**Aim of the task**
Among the lines below, list those containing the string "Personal".

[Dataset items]
-------

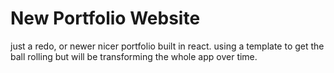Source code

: # New Portfolio Website

just a redo, or newer nicer portfolio built in react. using a template to get the ball rolling but will be transforming the whole app over time.
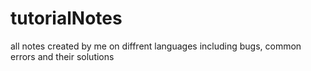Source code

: # tutorialNotes
all notes created by me on diffrent languages including bugs, common errors and their solutions
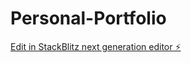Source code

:# Personal-Portfolio

[Edit in StackBlitz next generation editor ⚡️](https://stackblitz.com/~/github.com/anthonyyoussef01/Personal-Portfolio)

-------

**Exercise output**
:# Personal-Portfolio
[Edit in StackBlitz next generation editor ⚡️](https://stackblitz.com/~/github.com/anthonyyoussef01/Personal-Portfolio)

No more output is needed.